PROBLEM TO SOLVE:
Keep only the lines that hold the string "last", filtering out the rest of the entries below.

GIVEN ENTRIES:
· · · · · · ·

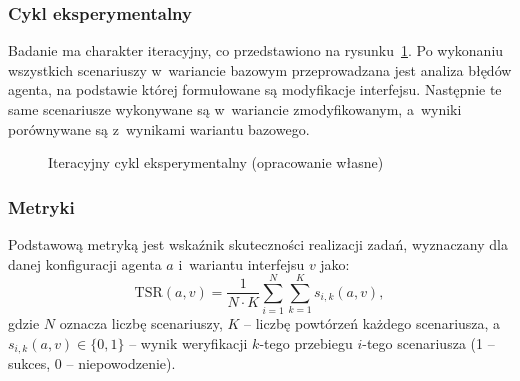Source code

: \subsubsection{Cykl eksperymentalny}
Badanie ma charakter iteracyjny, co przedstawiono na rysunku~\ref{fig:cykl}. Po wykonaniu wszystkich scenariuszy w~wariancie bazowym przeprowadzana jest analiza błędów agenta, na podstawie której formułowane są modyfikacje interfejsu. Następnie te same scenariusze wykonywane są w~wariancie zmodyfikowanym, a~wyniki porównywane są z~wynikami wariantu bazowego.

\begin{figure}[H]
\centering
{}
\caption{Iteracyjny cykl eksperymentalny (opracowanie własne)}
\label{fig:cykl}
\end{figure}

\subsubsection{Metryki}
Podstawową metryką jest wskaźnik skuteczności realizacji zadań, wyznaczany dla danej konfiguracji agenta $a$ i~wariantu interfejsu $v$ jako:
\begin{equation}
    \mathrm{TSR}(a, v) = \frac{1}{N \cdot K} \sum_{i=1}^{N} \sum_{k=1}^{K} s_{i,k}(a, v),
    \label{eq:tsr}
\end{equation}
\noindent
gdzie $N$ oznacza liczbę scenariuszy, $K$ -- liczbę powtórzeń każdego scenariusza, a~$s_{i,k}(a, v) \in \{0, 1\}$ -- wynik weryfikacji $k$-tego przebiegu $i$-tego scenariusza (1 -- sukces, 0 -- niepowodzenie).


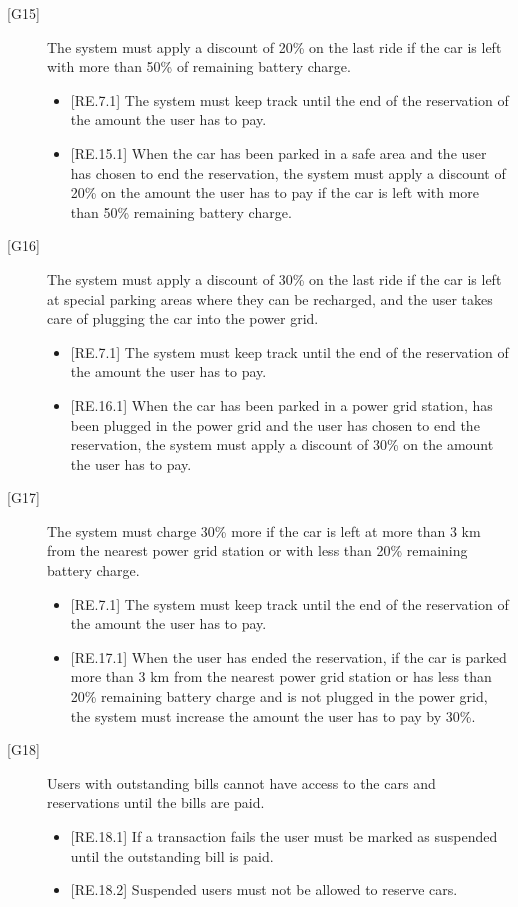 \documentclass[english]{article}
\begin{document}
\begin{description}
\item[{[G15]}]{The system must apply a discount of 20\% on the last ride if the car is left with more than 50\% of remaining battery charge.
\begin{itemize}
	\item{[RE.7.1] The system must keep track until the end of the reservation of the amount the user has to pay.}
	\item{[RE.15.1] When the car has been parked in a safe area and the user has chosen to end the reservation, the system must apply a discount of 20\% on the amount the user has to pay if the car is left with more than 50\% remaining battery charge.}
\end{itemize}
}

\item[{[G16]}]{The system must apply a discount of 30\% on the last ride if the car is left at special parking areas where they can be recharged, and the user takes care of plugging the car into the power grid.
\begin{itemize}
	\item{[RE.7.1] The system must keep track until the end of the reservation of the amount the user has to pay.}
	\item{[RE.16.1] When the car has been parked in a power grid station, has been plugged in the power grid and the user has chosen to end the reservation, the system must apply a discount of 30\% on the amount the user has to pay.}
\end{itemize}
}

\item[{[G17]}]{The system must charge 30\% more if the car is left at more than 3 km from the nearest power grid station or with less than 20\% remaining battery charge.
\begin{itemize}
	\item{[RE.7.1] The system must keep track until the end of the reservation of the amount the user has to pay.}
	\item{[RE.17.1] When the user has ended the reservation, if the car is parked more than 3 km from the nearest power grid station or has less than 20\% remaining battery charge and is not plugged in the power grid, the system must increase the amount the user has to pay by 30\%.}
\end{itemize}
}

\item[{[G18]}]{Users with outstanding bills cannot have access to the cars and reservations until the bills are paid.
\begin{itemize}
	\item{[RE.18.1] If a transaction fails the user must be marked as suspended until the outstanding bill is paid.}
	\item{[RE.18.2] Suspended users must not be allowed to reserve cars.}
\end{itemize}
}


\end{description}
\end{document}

· · · · · · ·

TASK OUTPUT:
\item[{[G15]}]{The system must apply a discount of 20\% on the last ride if the car is left with more than 50\% of remaining battery charge.
\item[{[G16]}]{The system must apply a discount of 30\% on the last ride if the car is left at special parking areas where they can be recharged, and the user takes care of plugging the car into the power grid.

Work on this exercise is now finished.